Pictures paired with source code:
Content starts

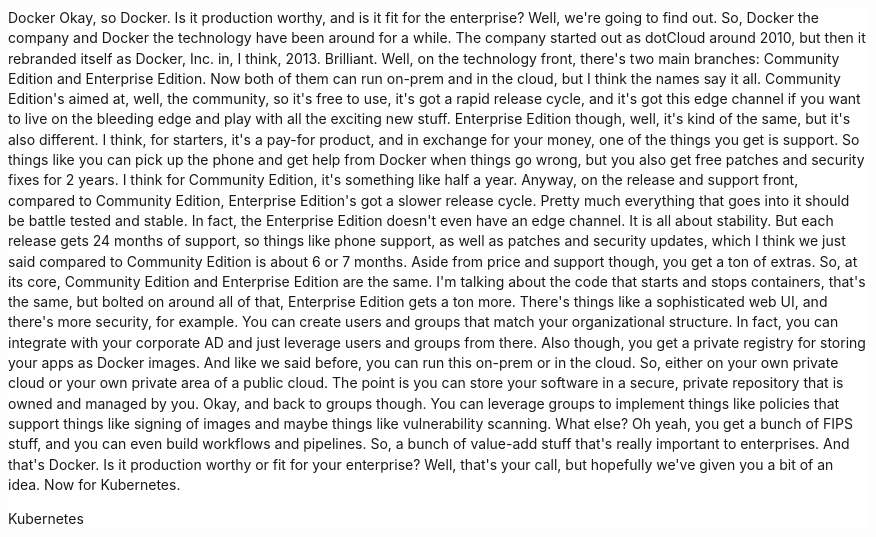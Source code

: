 Docker
Okay, so Docker. Is it production worthy, and is it fit for the enterprise? Well, we're going to find out. So, Docker the company and Docker the technology have been around for a while. The company started out as dotCloud around 2010, but then it rebranded itself as Docker, Inc. in, I think, 2013. Brilliant. Well, on the technology front, there's two main branches: Community Edition and Enterprise Edition. Now both of them can run on-prem and in the cloud, but I think the names say it all. Community Edition's aimed at, well, the community, so it's free to use, it's got a rapid release cycle, and it's got this edge channel if you want to live on the bleeding edge and play with all the exciting new stuff. Enterprise Edition though, well, it's kind of the same, but it's also different. I think, for starters, it's a pay-for product, and in exchange for your money, one of the things you get is support. So things like you can pick up the phone and get help from Docker when things go wrong, but you also get free patches and security fixes for 2 years. I think for Community Edition, it's something like half a year. Anyway, on the release and support front, compared to Community Edition, Enterprise Edition's got a slower release cycle. Pretty much everything that goes into it should be battle tested and stable. In fact, the Enterprise Edition doesn't even have an edge channel. It is all about stability. But each release gets 24 months of support, so things like phone support, as well as patches and security updates, which I think we just said compared to Community Edition is about 6 or 7 months. Aside from price and support though, you get a ton of extras. So, at its core, Community Edition and Enterprise Edition are the same. I'm talking about the code that starts and stops containers, that's the same, but bolted on around all of that, Enterprise Edition gets a ton more. There's things like a sophisticated web UI, and there's more security, for example. You can create users and groups that match your organizational structure. In fact, you can integrate with your corporate AD and just leverage users and groups from there. Also though, you get a private registry for storing your apps as Docker images. And like we said before, you can run this on-prem or in the cloud. So, either on your own private cloud or your own private area of a public cloud. The point is you can store your software in a secure, private repository that is owned and managed by you. Okay, and back to groups though. You can leverage groups to implement things like policies that support things like signing of images and maybe things like vulnerability scanning. What else? Oh yeah, you get a bunch of FIPS stuff, and you can even build workflows and pipelines. So, a bunch of value-add stuff that's really important to enterprises. And that's Docker. Is it production worthy or fit for your enterprise? Well, that's your call, but hopefully we've given you a bit of an idea. Now for Kubernetes.

Kubernetes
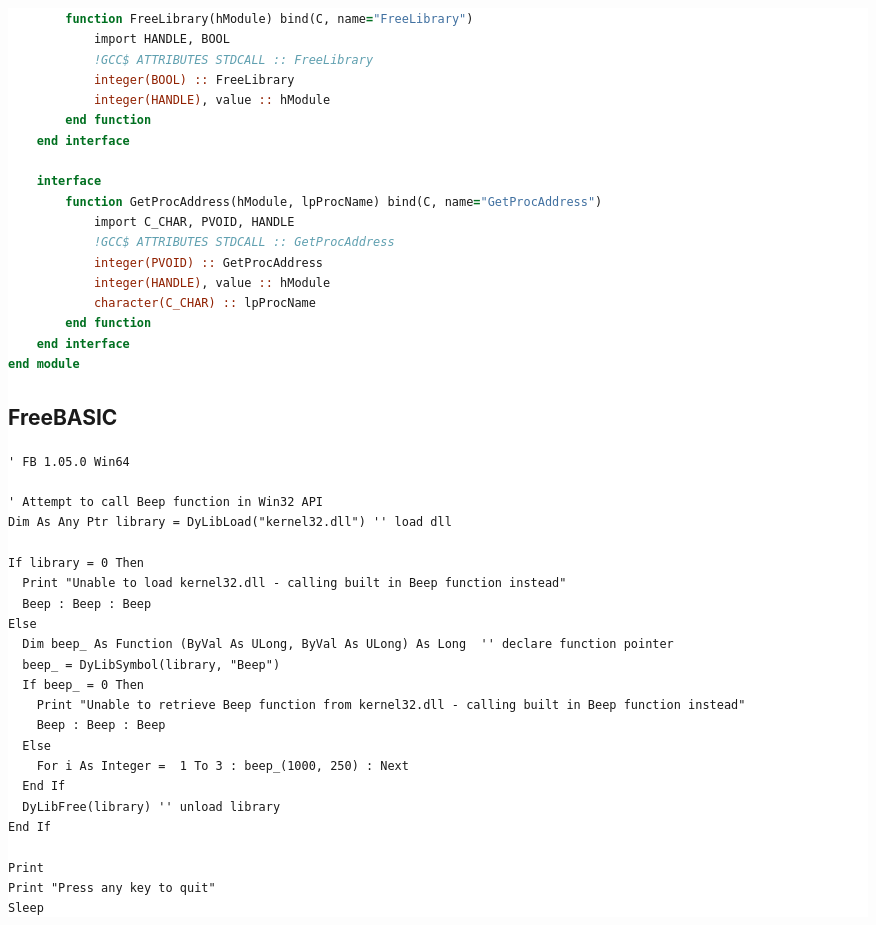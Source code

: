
 ```fortran
        function FreeLibrary(hModule) bind(C, name="FreeLibrary")
            import HANDLE, BOOL
            !GCC$ ATTRIBUTES STDCALL :: FreeLibrary
            integer(BOOL) :: FreeLibrary
            integer(HANDLE), value :: hModule
        end function
    end interface

    interface
        function GetProcAddress(hModule, lpProcName) bind(C, name="GetProcAddress")
            import C_CHAR, PVOID, HANDLE
            !GCC$ ATTRIBUTES STDCALL :: GetProcAddress
            integer(PVOID) :: GetProcAddress
            integer(HANDLE), value :: hModule
            character(C_CHAR) :: lpProcName
        end function
    end interface
end module
```



## FreeBASIC


```freebasic
' FB 1.05.0 Win64

' Attempt to call Beep function in Win32 API
Dim As Any Ptr library = DyLibLoad("kernel32.dll") '' load dll

If library = 0 Then
  Print "Unable to load kernel32.dll - calling built in Beep function instead"
  Beep : Beep : Beep
Else
  Dim beep_ As Function (ByVal As ULong, ByVal As ULong) As Long  '' declare function pointer
  beep_ = DyLibSymbol(library, "Beep")
  If beep_ = 0 Then
    Print "Unable to retrieve Beep function from kernel32.dll - calling built in Beep function instead"
    Beep : Beep : Beep
  Else
    For i As Integer =  1 To 3 : beep_(1000, 250) : Next
  End If
  DyLibFree(library) '' unload library
End If

Print
Print "Press any key to quit"
Sleep
```
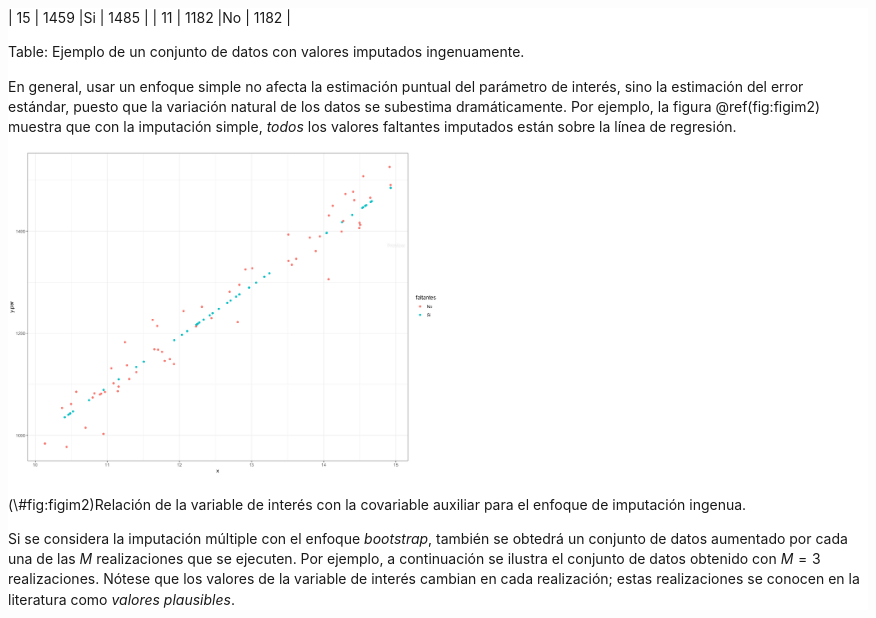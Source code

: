 | 15 | 1459         |Si        |  1485        |
| 11 | 1182         |No        |  1182        |

Table: Ejemplo de un conjunto de datos con valores imputados ingenuamente.

En general, usar un enfoque simple no afecta la estimación puntual del parámetro de interés, sino la estimación del error estándar, puesto que la variación natural de los datos se subestima dramáticamente. Por ejemplo, la figura \@ref(fig:figim2) muestra que con la imputación simple, *todos* los valores faltantes imputados están sobre la línea de regresión. 

<div class="figure">
<img src="Pics/im2.png" alt="Relación de la variable de interés con la covariable auxiliar para el enfoque de imputación ingenua." width="50%" />
<p class="caption">(\#fig:figim2)Relación de la variable de interés con la covariable auxiliar para el enfoque de imputación ingenua.</p>
</div>

Si se considera la imputación múltiple con el enfoque *bootstrap*, también se obtedrá un conjunto de datos aumentado por cada una de las $M$ realizaciones que se ejecuten. Por ejemplo, a continuación se ilustra el conjunto de datos obtenido con $M=3$ realizaciones. Nótese que los valores de la variable de interés cambian en cada realización; estas realizaciones se conocen en la literatura como *valores plausibles*.
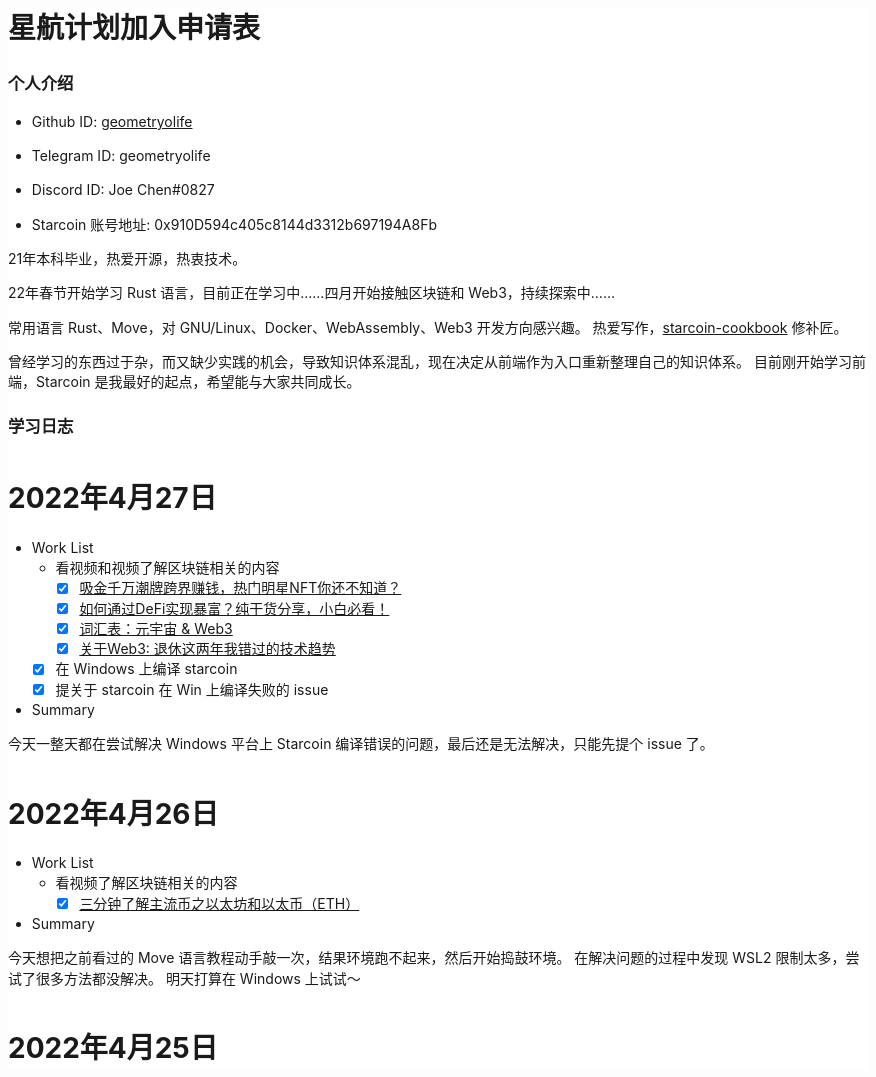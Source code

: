 # 星航计划加入申请表

### 个人介绍

* Github ID: [geometryolife](https://github.com/geometryolife)

* Telegram ID: geometryolife

* Discord ID: Joe Chen#0827

* Starcoin 账号地址: 0x910D594c405c8144d3312b697194A8Fb


21年本科毕业，热爱开源，热衷技术。

22年春节开始学习 Rust 语言，目前正在学习中……四月开始接触区块链和 Web3，持续探索中……

常用语言 Rust、Move，对 GNU/Linux、Docker、WebAssembly、Web3 开发方向感兴趣。
热爱写作，[starcoin-cookbook](https://github.com/starcoinorg/starcoin-cookbook) 修补匠。

曾经学习的东西过于杂，而又缺少实践的机会，导致知识体系混乱，现在决定从前端作为入口重新整理自己的知识体系。
目前刚开始学习前端，Starcoin 是我最好的起点，希望能与大家共同成长。


### 学习日志

# 2022年4月27日

- Work List
  - 看视频和视频了解区块链相关的内容
    - [x] [吸金千万潮牌跨界赚钱，热门明星NFT你还不知道？](https://b23.tv/zAC75Fk)
    - [x] [如何通过DeFi实现暴富？纯干货分享，小白必看！](https://b23.tv/Lz1LRLo)
    - [x] [词汇表：元宇宙 & Web3](https://b23.tv/Fg5ycYz)
    - [x] [关于Web3: 退休这两年我错过的技术趋势](https://guoyu.mirror.xyz/f2yLu59TJ4u07FQ13UmiN4-cLELv3g-qQirY7YF_Qyw)
  - [x] 在 Windows 上编译 starcoin
  - [x] 提关于 starcoin 在 Win 上编译失败的 issue

- Summary

今天一整天都在尝试解决 Windows 平台上 Starcoin 编译错误的问题，最后还是无法解决，只能先提个 issue 了。

# 2022年4月26日

- Work List
  - 看视频了解区块链相关的内容
    - [x] [三分钟了解主流币之以太坊和以太币（ETH）](https://zhuanlan.zhihu.com/p/43979032)

- Summary

今天想把之前看过的 Move 语言教程动手敲一次，结果环境跑不起来，然后开始捣鼓环境。
在解决问题的过程中发现 WSL2 限制太多，尝试了很多方法都没解决。
明天打算在 Windows 上试试～

# 2022年4月25日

Content ends

_What is being asked:_
Find every line above where the word "https" occurs, and copy that line.

_Response:_
* Github ID: [geometryolife](https://github.com/geometryolife)
热爱写作，[starcoin-cookbook](https://github.com/starcoinorg/starcoin-cookbook) 修补匠。
    - [x] [吸金千万潮牌跨界赚钱，热门明星NFT你还不知道？](https://b23.tv/zAC75Fk)
    - [x] [如何通过DeFi实现暴富？纯干货分享，小白必看！](https://b23.tv/Lz1LRLo)
    - [x] [词汇表：元宇宙 & Web3](https://b23.tv/Fg5ycYz)
    - [x] [关于Web3: 退休这两年我错过的技术趋势](https://guoyu.mirror.xyz/f2yLu59TJ4u07FQ13UmiN4-cLELv3g-qQirY7YF_Qyw)
    - [x] [三分钟了解主流币之以太坊和以太币（ETH）](https://zhuanlan.zhihu.com/p/43979032)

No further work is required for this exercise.